American-bred Thoroughbred racehorse

Boucher (1969 - after 1986), was an American-bred, Irish-trained Thoroughbred racehorse and sire. In Ireland he won the Beresford Stakes as a two-year-old in 1971 and went on to win the Nijinsky Stakes and the Desmond Stakes in 1972. In September 1972 he was sent to England where he won the St. Leger Stakes at Doncaster. At the end of the season he was retired to stand as a stallion in Australia, where he had some success as a sire of winners.

==Background==
Boucher was a chestnut horse bred in Kentucky by his owner Ogden Phipps. He was sired by the undefeated Italian champion Ribot out of the mare Glamour. As a descendant of the broodmare La Troienne, Boucher was a member of the Thoroughbred Family 1-x, which has produced numerous important winners including Buckpasser, Easy Goer and Allez France. Phipps sent the colt to be trained in Ireland by Vincent O'Brien at Ballydoyle.
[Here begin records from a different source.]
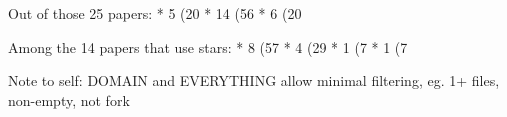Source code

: Out of those 25 papers:
* 5 (20%
* 14 (56%
* 6 (20%

Among the 14 papers that use stars:
* 8 (57%
* 4 (29%
* 1 (7%
* 1 (7%

Note to self: DOMAIN and EVERYTHING allow minimal filtering, eg. 1+ files, non-empty, not fork

%
%
%
%
%
%
%
%
%
%
%

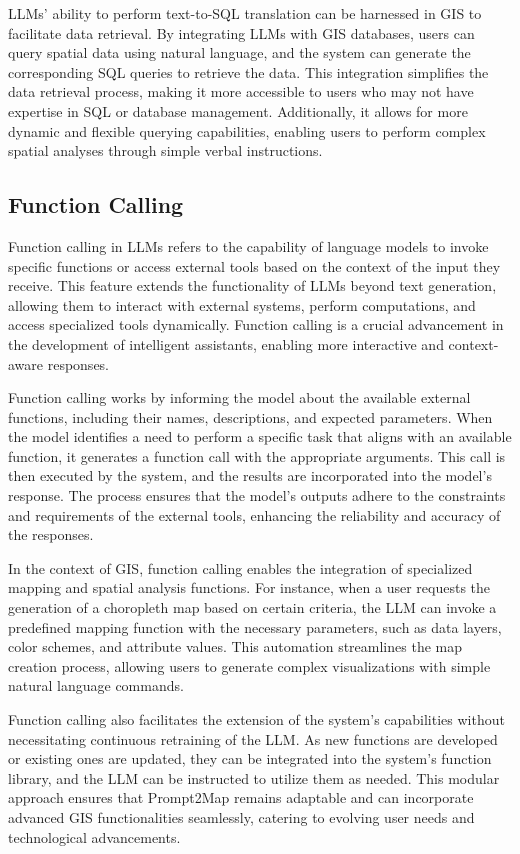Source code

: LLMs' ability to perform text-to-SQL translation can be harnessed in GIS to facilitate data retrieval. By integrating LLMs with GIS databases, users can query spatial data using natural language, and the system can generate the corresponding SQL queries to retrieve the data. This integration simplifies the data retrieval process, making it more accessible to users who may not have expertise in SQL or database management. Additionally, it allows for more dynamic and flexible querying capabilities, enabling users to perform complex spatial analyses through simple verbal instructions.

\subsection{Function Calling}

Function calling in LLMs refers to the capability of language models to invoke specific functions or access external tools based on the context of the input they receive. This feature extends the functionality of LLMs beyond text generation, allowing them to interact with external systems, perform computations, and access specialized tools dynamically. Function calling is a crucial advancement in the development of intelligent assistants, enabling more interactive and context-aware responses.

Function calling works by informing the model about the available external functions, including their names, descriptions, and expected parameters. When the model identifies a need to perform a specific task that aligns with an available function, it generates a function call with the appropriate arguments. This call is then executed by the system, and the results are incorporated into the model's response. The process ensures that the model's outputs adhere to the constraints and requirements of the external tools, enhancing the reliability and accuracy of the responses.

In the context of GIS, function calling enables the integration of specialized mapping and spatial analysis functions. For instance, when a user requests the generation of a choropleth map based on certain criteria, the LLM can invoke a predefined mapping function with the necessary parameters, such as data layers, color schemes, and attribute values. This automation streamlines the map creation process, allowing users to generate complex visualizations with simple natural language commands.

Function calling also facilitates the extension of the system's capabilities without necessitating continuous retraining of the LLM. As new functions are developed or existing ones are updated, they can be integrated into the system's function library, and the LLM can be instructed to utilize them as needed. This modular approach ensures that Prompt2Map remains adaptable and can incorporate advanced GIS functionalities seamlessly, catering to evolving user needs and technological advancements.

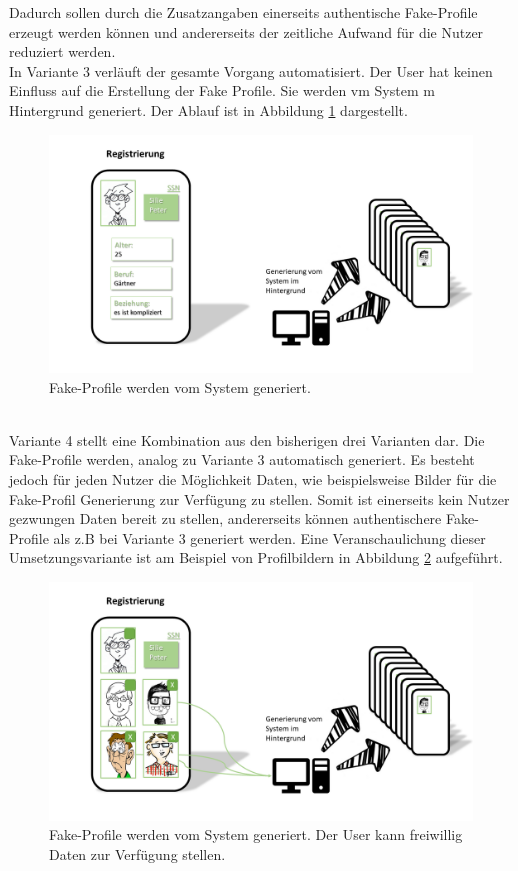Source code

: \documentclass{sigchi}
\begin{document}
Dadurch sollen durch die Zusatzangaben einerseits authentische Fake-Profile erzeugt werden können und andererseits der zeitliche Aufwand für die Nutzer reduziert werden. \\
In Variante 3 verläuft der gesamte Vorgang automatisiert. Der User hat keinen Einfluss auf die Erstellung der Fake Profile. Sie werden vm System m Hintergrund generiert. Der Ablauf ist in Abbildung \ref{fig:Umsetzung3} dargestellt.
\begin{figure}[htbp]
	\includegraphics[width=0.8\columnwidth]{figures/Umsetzung3.PNG}
	\caption{Fake-Profile werden vom System generiert.}
	\label{fig:Umsetzung3}
\end{figure}
\\
Variante 4 stellt eine Kombination aus den bisherigen drei Varianten dar. Die Fake-Profile werden, analog zu Variante 3 automatisch generiert. Es besteht jedoch für jeden Nutzer die Möglichkeit Daten, wie beispielsweise Bilder für die Fake-Profil Generierung zur Verfügung zu stellen. Somit ist einerseits kein Nutzer gezwungen Daten bereit zu stellen, andererseits können authentischere Fake-Profile als z.B bei Variante 3 generiert werden. Eine Veranschaulichung dieser Umsetzungsvariante ist am Beispiel von Profilbildern in Abbildung \ref{fig:Umsetzung4} aufgeführt. 
\begin{figure}[htbp]
	\includegraphics[width=\columnwidth]{figures/Umsetzung4.PNG}
	\caption{Fake-Profile werden vom System generiert. Der User kann freiwillig Daten zur Verfügung stellen.}
	\label{fig:Umsetzung4}
\end{figure}
\end{document}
Although Boucher was named after the painter François Boucher his name was usually pronounced BOW-chər (/'baʊtʃər/).

==Racing career==

===1971: two-year-old season===
Boucher won two of his three races as a two-year-old in 1971. After winning a maiden race he was moved up in class and won the Group Two Beresford Stakes at the Curragh. He was then sent to England to contest the Group One Observer Gold Cup at Doncaster. He finished fourth behind the English-trained High Top, who went on to win the following season's 2000 Guineas.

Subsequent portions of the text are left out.